Dataset entries:
........

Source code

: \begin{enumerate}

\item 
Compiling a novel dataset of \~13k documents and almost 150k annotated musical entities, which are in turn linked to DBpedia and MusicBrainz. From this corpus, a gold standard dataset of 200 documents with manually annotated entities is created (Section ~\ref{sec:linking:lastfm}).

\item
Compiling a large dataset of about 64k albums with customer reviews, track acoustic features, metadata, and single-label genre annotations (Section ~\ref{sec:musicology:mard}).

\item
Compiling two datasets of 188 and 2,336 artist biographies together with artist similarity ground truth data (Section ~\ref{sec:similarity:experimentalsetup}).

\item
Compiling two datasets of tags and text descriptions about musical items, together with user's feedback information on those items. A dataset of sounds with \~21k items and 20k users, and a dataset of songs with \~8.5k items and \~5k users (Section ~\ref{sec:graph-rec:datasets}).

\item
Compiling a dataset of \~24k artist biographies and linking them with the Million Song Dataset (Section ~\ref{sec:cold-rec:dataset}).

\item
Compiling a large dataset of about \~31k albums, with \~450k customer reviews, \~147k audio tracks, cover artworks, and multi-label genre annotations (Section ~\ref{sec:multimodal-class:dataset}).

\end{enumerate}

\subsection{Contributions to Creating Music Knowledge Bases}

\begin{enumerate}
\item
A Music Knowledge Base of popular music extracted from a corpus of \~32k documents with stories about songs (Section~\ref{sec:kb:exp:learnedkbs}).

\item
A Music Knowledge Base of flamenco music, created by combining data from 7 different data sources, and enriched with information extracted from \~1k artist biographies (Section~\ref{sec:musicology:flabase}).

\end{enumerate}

........

Task to complete: All of the data must be set down again exactly.

Exercise result:
Source code

: \begin{enumerate}

\item 
Compiling a novel dataset of \~13k documents and almost 150k annotated musical entities, which are in turn linked to DBpedia and MusicBrainz. From this corpus, a gold standard dataset of 200 documents with manually annotated entities is created (Section ~\ref{sec:linking:lastfm}).

\item
Compiling a large dataset of about 64k albums with customer reviews, track acoustic features, metadata, and single-label genre annotations (Section ~\ref{sec:musicology:mard}).

\item
Compiling two datasets of 188 and 2,336 artist biographies together with artist similarity ground truth data (Section ~\ref{sec:similarity:experimentalsetup}).

\item
Compiling two datasets of tags and text descriptions about musical items, together with user's feedback information on those items. A dataset of sounds with \~21k items and 20k users, and a dataset of songs with \~8.5k items and \~5k users (Section ~\ref{sec:graph-rec:datasets}).

\item
Compiling a dataset of \~24k artist biographies and linking them with the Million Song Dataset (Section ~\ref{sec:cold-rec:dataset}).

\item
Compiling a large dataset of about \~31k albums, with \~450k customer reviews, \~147k audio tracks, cover artworks, and multi-label genre annotations (Section ~\ref{sec:multimodal-class:dataset}).

\end{enumerate}

\subsection{Contributions to Creating Music Knowledge Bases}

\begin{enumerate}
\item
A Music Knowledge Base of popular music extracted from a corpus of \~32k documents with stories about songs (Section~\ref{sec:kb:exp:learnedkbs}).

\item
A Music Knowledge Base of flamenco music, created by combining data from 7 different data sources, and enriched with information extracted from \~1k artist biographies (Section~\ref{sec:musicology:flabase}).

\end{enumerate}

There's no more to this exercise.